Namun Weil menekankan bahwa "harus ada begitu banyak hal yang salah untuk mencapai situasi ketika DPR dan Senat benar-benar memutuskan siapa yang menjadi presiden". Salah satu poin penting adalah selisih perolehan suara harus sangat, sangat tipis.
Mengapa negara bagian bisa tidak menyatakan pemenang?
Bagaimana jika negara bagian itu sendiri tidak bisa sepakat tentang siapa yang menang di sana? Anda bisa membayangkan ini terjadi jika satu partai mengklaim bahwa penghitungan suara final tidak akurat atau dicurangi.
Negara bagian kunci North Carolina, Pennsylvania, Michigan, dan Wisconsin saat ini memiliki pemerintahan yang terbelah - gubernur Demokrat namun badan legislatif yang mayoritas Republik.
Dalam pemilihan yang disengketakan, para anggota parlemen secara teori bisa mengajukan elektor mereka sendiri ke Kongres, terpisah dari gubernur.

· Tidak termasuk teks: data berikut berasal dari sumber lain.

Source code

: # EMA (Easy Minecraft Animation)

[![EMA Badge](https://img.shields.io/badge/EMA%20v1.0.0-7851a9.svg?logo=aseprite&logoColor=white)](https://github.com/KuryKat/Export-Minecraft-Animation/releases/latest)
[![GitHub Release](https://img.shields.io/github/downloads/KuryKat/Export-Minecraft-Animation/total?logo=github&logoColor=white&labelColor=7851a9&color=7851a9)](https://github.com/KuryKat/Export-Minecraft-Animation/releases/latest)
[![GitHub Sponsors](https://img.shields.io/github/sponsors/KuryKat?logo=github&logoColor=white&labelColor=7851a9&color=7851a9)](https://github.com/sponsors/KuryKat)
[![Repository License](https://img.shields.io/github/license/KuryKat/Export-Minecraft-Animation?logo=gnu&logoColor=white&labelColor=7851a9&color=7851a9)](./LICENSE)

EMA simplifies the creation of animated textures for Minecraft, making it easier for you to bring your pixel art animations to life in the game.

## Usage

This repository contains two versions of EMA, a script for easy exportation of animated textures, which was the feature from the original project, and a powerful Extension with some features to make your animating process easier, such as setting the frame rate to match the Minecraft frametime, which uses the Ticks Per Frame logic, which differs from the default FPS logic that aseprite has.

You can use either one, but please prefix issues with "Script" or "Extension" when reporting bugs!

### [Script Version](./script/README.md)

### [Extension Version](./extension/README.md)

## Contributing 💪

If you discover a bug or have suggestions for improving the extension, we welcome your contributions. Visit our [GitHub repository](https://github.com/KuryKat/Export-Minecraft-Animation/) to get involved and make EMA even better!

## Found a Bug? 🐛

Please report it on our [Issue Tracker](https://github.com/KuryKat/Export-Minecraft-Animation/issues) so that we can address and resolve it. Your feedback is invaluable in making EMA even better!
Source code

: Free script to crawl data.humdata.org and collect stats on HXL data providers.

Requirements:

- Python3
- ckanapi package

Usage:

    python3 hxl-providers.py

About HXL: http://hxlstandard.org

Kongres kemudian akan menentukan suara mana yang akan dihitung - yang diajukan badan legislatif atau gubernur.
Jika DPR dan Senat keduanya sepakat, tidak ada masalah. Jika tidak, kita tidak tahu apa yang akan terjadi, meskipun beberapa pakar mengatakan hukum federal berpihak pada gubernur.
Tenggat paling akhir
Apapun yang terjadi, Konstitusi AS mengatakan periode kepresidenan baru harus dimulai pada 20 Januari.
"Pada tengah hari, kita harus melantik seseorang sebagai presiden. Jika belum ada hasil [pemilu], maka kita menjalankan rencana suksesi," kata Weil.
Weil menyinggung bahwa skenario lain ketika DPR belum sepakat tentang siapa presidennya, namun Senat telah mengukuhkan pilihan wakil presiden.
Jika DPR tidak bisa menyelesaikannya pada Hari Pelantikan, wakil presiden yang dipilih Senat diangkat menjadi presiden.
Jika tidak ada wakil presiden - Ketua DPR (saat ini Nancy Pelosi dari partai Demokrat).